Go through the entries below. Copy each line in which "Apply" appears.

------------------------------------------------

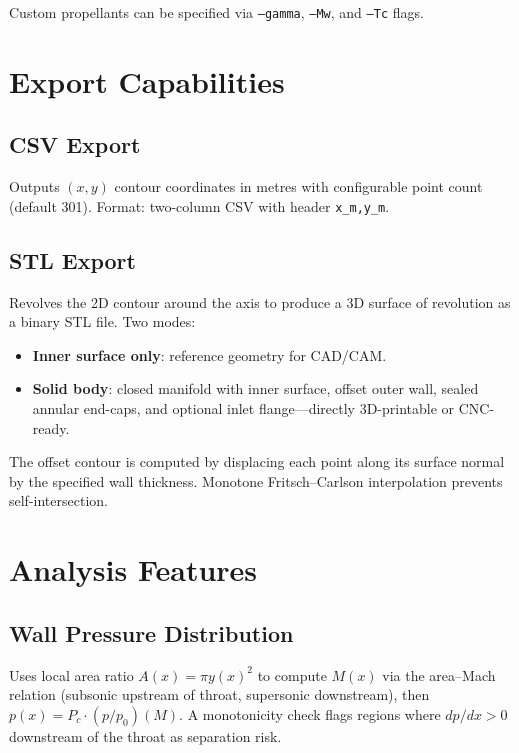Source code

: \documentclass[11pt,a4paper]{article}
\begin{document}
Custom propellants can be specified via \texttt{--gamma}, \texttt{--Mw}, and \texttt{--Tc} flags.

\section{Export Capabilities}

\subsection{CSV Export}
Outputs $(x, y)$ contour coordinates in metres with configurable point count (default 301). Format: two-column CSV with header \texttt{x\_m,y\_m}.

\subsection{STL Export}
Revolves the 2D contour around the axis to produce a 3D surface of revolution as a binary STL file. Two modes:
\begin{itemize}[nosep]
\item \textbf{Inner surface only}: reference geometry for CAD/CAM.
\item \textbf{Solid body}: closed manifold with inner surface, offset outer wall, sealed annular end-caps, and optional inlet flange---directly 3D-printable or CNC-ready.
\end{itemize}

The offset contour is computed by displacing each point along its surface normal by the specified wall thickness. Monotone Fritsch--Carlson interpolation prevents self-intersection.

\section{Analysis Features}

\subsection{Wall Pressure Distribution}
Uses local area ratio $A(x) = \pi y(x)^2$ to compute $M(x)$ via the area--Mach relation (subsonic upstream of throat, supersonic downstream), then $p(x) = P_c \cdot (p/p_0)(M)$. A monotonicity check flags regions where $dp/dx > 0$ downstream of the throat as separation risk.
\end{document}
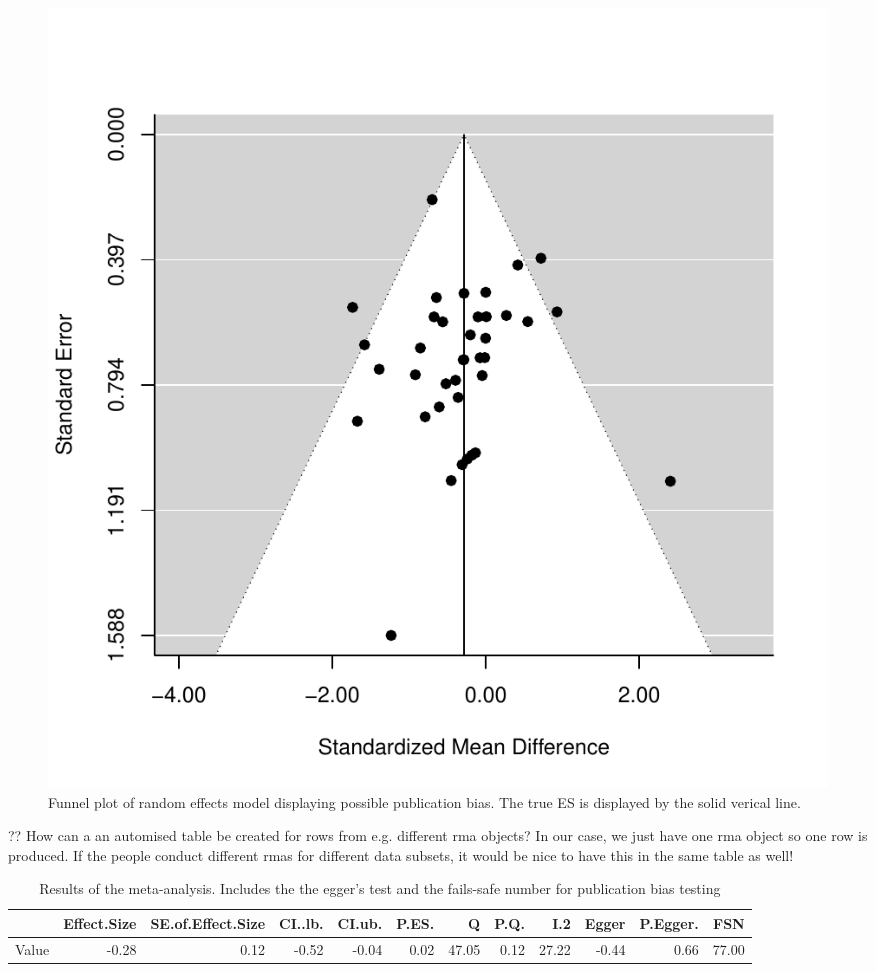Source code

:\documentclass[11pt, a4paper]{article} %
\begin{document}
\begin{figure} 
\captionsetup{width = 0.6\textwidth}
\centering
\includegraphics{newsweave-funnelplot}
\caption{Funnel plot of random effects model displaying possible publication bias. The true ES is displayed by the solid verical line.}
\end{figure}


?? How can a an automised table be created for rows from e.g. different rma objects? In our case, we just have one rma object so one row is produced. If the people conduct different rmas for different data subsets, it would be nice to have this in the same table as well!  




\begin{table}[ht]
\centering
{\footnotesize
\begin{tabular}{rrrrrrrrrrrr}
  \hline
 & Effect.Size & SE.of.Effect.Size & CI..lb. & CI.ub. & P.ES. & Q & P.Q. & I.2 & Egger & P.Egger. & FSN \\ 
  \hline
Value & -0.28 & 0.12 & -0.52 & -0.04 & 0.02 & 47.05 & 0.12 & 27.22 & -0.44 & 0.66 & 77.00 \\ 
   \hline
\end{tabular}
}
\caption{Results of the meta-analysis. Includes the the egger's test and the fails-safe number for publication bias testing} 
\end{table}
\end{document}
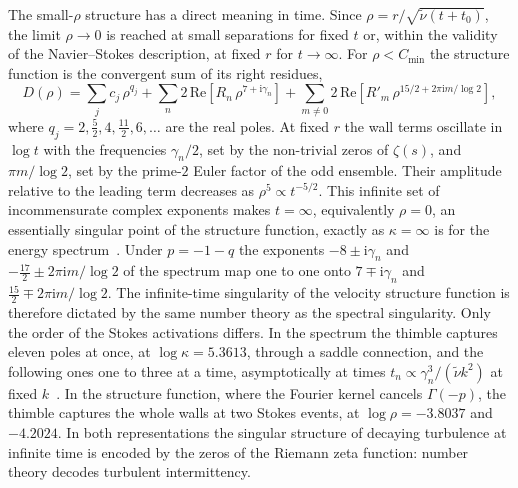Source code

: \documentclass[floatfix,aps,pre,preprint,superscriptaddress,nofootinbib,amsmath,amssymb]{revtex4-2}
\def\I{\mathrm{i}}
\begin{document}
The small-$\rho$ structure has a direct meaning in time. Since $\rho=r/\sqrt{\tilde\nu(t+t_0)}$, the limit $\rho\to0$ is
reached at small separations for fixed $t$ or, within the validity of the Navier--Stokes description, at fixed $r$ for
$t\to\infty$. For $\rho<C_{\min}$ the structure function is the convergent sum of its right residues,
\begin{equation}
    D(\rho)=\sum_j c_j\,\rho^{q_j}+\sum_{n}2\,\mathrm{Re}\left[R_n\,\rho^{7+\I\gamma_n}\right]
    +\sum_{m\ne0}2\,\mathrm{Re}\left[R'_m\,\rho^{15/2+2\pi\I m/\log2}\right],
    \label{eq:smallrho}
\end{equation}
where $q_j=2,\tfrac52,4,\tfrac{11}{2},6,\ldots$ are the real poles. At fixed $r$ the wall terms oscillate in $\log t$ with the
frequencies $\gamma_n/2$, set by the non-trivial zeros of $\zeta(s)$, and $\pi m/\log2$, set by the prime-$2$ Euler factor of the
odd ensemble. Their amplitude relative to the leading term decreases as $\rho^{5}\propto t^{-5/2}$. This infinite set of
incommensurate complex exponents makes $t=\infty$, equivalently $\rho=0$, an essentially singular point of the structure
function, exactly as $\kappa=\infty$ is for the energy spectrum~\cite{migdal2026Riemann}. Under $p=-1-q$ the exponents
$-8\pm\I\gamma_n$ and $-\tfrac{17}{2}\pm2\pi\I m/\log2$ of the spectrum map one to one onto $7\mp\I\gamma_n$ and
$\tfrac{15}{2}\mp2\pi\I m/\log2$. The infinite-time singularity of the velocity structure function is therefore dictated by the
same number theory as the spectral singularity. Only the order of the Stokes activations differs. In the spectrum the thimble
captures eleven poles at once, at $\log\kappa=5.3613$, through a saddle connection, and the following ones one to three at a
time, asymptotically at times $t_n\propto\gamma_n^3/(\tilde\nu k^2)$ at fixed $k$~\cite{migdal2026Riemann}. In the
structure function, where the Fourier kernel cancels $\Gamma(-p)$, the thimble captures the whole walls at two Stokes events,
at $\log\rho=-3.8037$ and $-4.2024$. In both representations the singular structure of decaying turbulence at
infinite time is encoded by the zeros of the Riemann zeta function: number theory decodes turbulent intermittency.
\end{document}
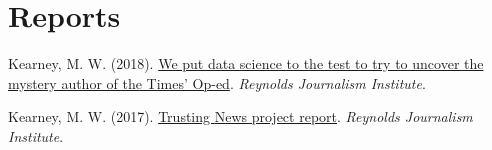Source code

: \section{Reports}
\begin{bibenum}
\item Kearney, M. W. (2018). \href{https://www.rjionline.org/stories/we-put-data-science-to-the-test-to-try-to-uncover-the-mystery-author-of-the}{We put data science to the test to try to uncover the mystery author of the Times’ Op-ed}.
\textit{Reynolds Journalism Institute}.
\item Kearney, M. W. (2017). \href{https://www.rjionline.org/reporthtml.html}{Trusting {N}ews project report}.
\textit{Reynolds Journalism Institute}.
\end{bibenum}
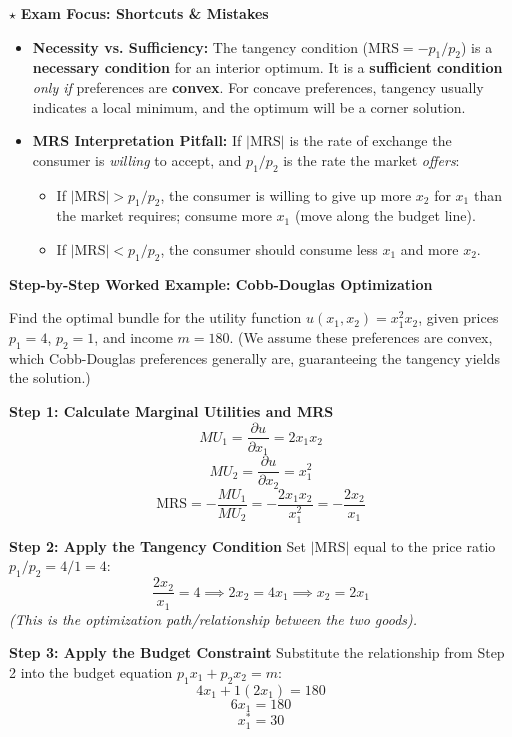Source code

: \documentclass{article}
\begin{document}
$\star$ \textbf{Exam Focus: Shortcuts \& Mistakes}
\begin{itemize}
    \item \textbf{Necessity vs. Sufficiency:} The tangency condition ($\text{MRS} = -p_1/p_2$) is a \textbf{necessary condition} for an interior optimum. It is a \textbf{sufficient condition} \textit{only if} preferences are \textbf{convex}. For concave preferences, tangency usually indicates a local minimum, and the optimum will be a corner solution.

    \item \textbf{MRS Interpretation Pitfall:} If $|\text{MRS}|$ is the rate of exchange the consumer is \textit{willing} to accept, and $p_1/p_2$ is the rate the market \textit{offers}:
    \begin{itemize}
        \item If $|\text{MRS}| > p_1/p_2$, the consumer is willing to give up more $x_2$ for $x_1$ than the market requires; consume more $x_1$ (move along the budget line).
        \item If $|\text{MRS}| < p_1/p_2$, the consumer should consume less $x_1$ and more $x_2$.
    \end{itemize}
\end{itemize}

\vspace{0.5em}
\hrulefill
\vspace{0.5em}

\noindent\textbf{Step-by-Step Worked Example: Cobb-Douglas Optimization}

Find the optimal bundle for the utility function $u(x_1, x_2) = x_1^2 x_2$, given prices $p_1=4$, $p_2=1$, and income $m=180$. (We assume these preferences are convex, which Cobb-Douglas preferences generally are, guaranteeing the tangency yields the solution.)

\textbf{Step 1: Calculate Marginal Utilities and MRS}
\[ MU_1 = \frac{\partial u}{\partial x_1} = 2x_1 x_2 \]
\[ MU_2 = \frac{\partial u}{\partial x_2} = x_1^2 \]
\[ \text{MRS} = -\frac{MU_1}{MU_2} = -\frac{2x_1 x_2}{x_1^2} = -\frac{2x_2}{x_1} \]

\textbf{Step 2: Apply the Tangency Condition}
Set $|\text{MRS}|$ equal to the price ratio $p_1/p_2 = 4/1 = 4$:
\[ \frac{2x_2}{x_1} = 4 \implies 2x_2 = 4x_1 \implies x_2 = 2x_1 \]
\textit{(This is the optimization path/relationship between the two goods).}

\textbf{Step 3: Apply the Budget Constraint}
Substitute the relationship from Step 2 into the budget equation $p_1 x_1 + p_2 x_2 = m$:
\[ 4x_1 + 1(2x_1) = 180 \]
\[ 6x_1 = 180 \]
\[ x_1^* = 30 \]
\end{document}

------------------------------------------------

SOLUTION TO THE EXERCISE >>
\textbf{Step 2: Apply the Tangency Condition}
\textbf{Step 3: Apply the Budget Constraint}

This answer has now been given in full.